Les systèmes de perception active existants restent généralement limités à des objectifs fixes ou à des contextes restreints ; I-Perceive vise au contraire une généralisation à des intentions ouvertes, formulées librement en langage naturel, un point faible connu de la robotique mobile actuelle. Pour les intégrateurs travaillant sur des AMR, des bras manipulateurs ou des plateformes humanoïdes, l'enjeu est concret : la plupart des modèles vision-langage-action (VLA) décident quoi faire à partir d'un flux caméra fixe, sans jamais décider où regarder. Les auteurs revendiquent une généralisation zéro-shot à des scènes et instructions inédites, ainsi qu'un mode boucle fermée affinant le point de vue au fil d'interactions successives, ce qui, si cela se confirme hors du cadre des auteurs, rapprocherait les robots d'une exploration active plutôt que d'une perception passive.
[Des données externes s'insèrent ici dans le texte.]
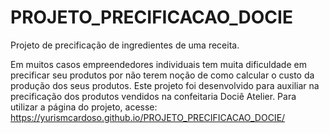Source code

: # PROJETO_PRECIFICACAO_DOCIE
 Projeto de precificação de ingredientes de uma receita.
 
 Em muitos casos empreendedores individuais tem muita dificuldade em precificar seu produtos por não terem noção de como calcular o custo da produção dos seus produtos.
Este projeto foi desenvolvido para auxiliar na precificação dos produtos vendidos na confeitaria Dociê Atelier.
Para utilizar a página do projeto, acesse: https://yurismcardoso.github.io/PROJETO_PRECIFICACAO_DOCIE/
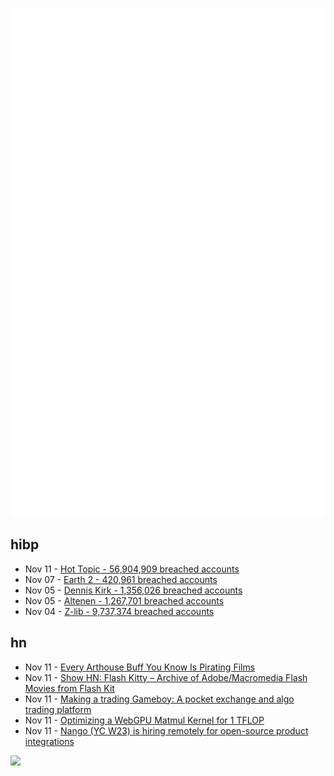 ![Metrics](https://raw.githubusercontent.com/phixion/phixion/master/metrics.svg)

## hibp

<!--
for https://github.com/phixion/phixion/blob/main/.github/workflows/feeds.yml
-->
<!--START_SECTION:haveibeenpwnd-->
- Nov 11 - [Hot Topic - 56,904,909 breached accounts](https://haveibeenpwned.com/PwnedWebsites#HotTopic)
- Nov 07 - [Earth 2 - 420,961 breached accounts](https://haveibeenpwned.com/PwnedWebsites#Earth2)
- Nov 05 - [Dennis Kirk - 1,356,026 breached accounts](https://haveibeenpwned.com/PwnedWebsites#DennisKirk)
- Nov 05 - [Altenen - 1,267,701 breached accounts](https://haveibeenpwned.com/PwnedWebsites#Altenen)
- Nov 04 - [Z-lib - 9,737,374 breached accounts](https://haveibeenpwned.com/PwnedWebsites#ZLib)
<!--END_SECTION:haveibeenpwnd-->

## hn

<!--
for https://github.com/phixion/phixion/blob/main/.github/workflows/feeds.yml
-->
<!--START_SECTION:hn-->
- Nov 11 - [Every Arthouse Buff You Know Is Pirating Films](https://i-d.co/article/streaming-arthouse-movies-john-waters-netflix-2024/)
- Nov 11 - [Show HN: Flash Kitty – Archive of Adobe/Macromedia Flash Movies from Flash Kit](https://flashkitty.gzalo.com/)
- Nov 11 - [Making a trading Gameboy: A pocket exchange and algo trading platform](https://questdb.io/blog/making-a-trading-gameboy/)
- Nov 11 - [Optimizing a WebGPU Matmul Kernel for 1 TFLOP](https://zanussbaum.substack.com/p/optimizing-a-webgpu-matmul-kernel)
- Nov 11 - [Nango (YC W23) is hiring remotely for open-source product integrations](https://nango.dev/jobs)
<!--END_SECTION:hn-->

<!--
for https://yhype.me
-->
![](https://hit.yhype.me/github/profile?user_id=13013670)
Ce travail s'inscrit dans la vague des modèles de fondation pour la robotique, aux côtés d'architectures vision-langage-action comme Pi-0, GR00T N2 ou Helix, centrées sur la génération d'actions à partir d'une perception supposée acquise ; I-Perceive se place en amont, sur la question négligée de savoir où regarder pour obtenir l'information utile à la tâche. Il se distingue aussi des approches classiques de perception active de type next-best-view, limitées à des objectifs géométriques sans compréhension du langage. Publié comme remplacement d'une soumission arXiv antérieure, l'article reste une contribution évaluée sur des données et environnements construits par les auteurs, sans code ouvert ni déploiement sur robot physique mentionné ; l'intégration sur des plateformes commerciales demeure une suite logique mais non confirmée.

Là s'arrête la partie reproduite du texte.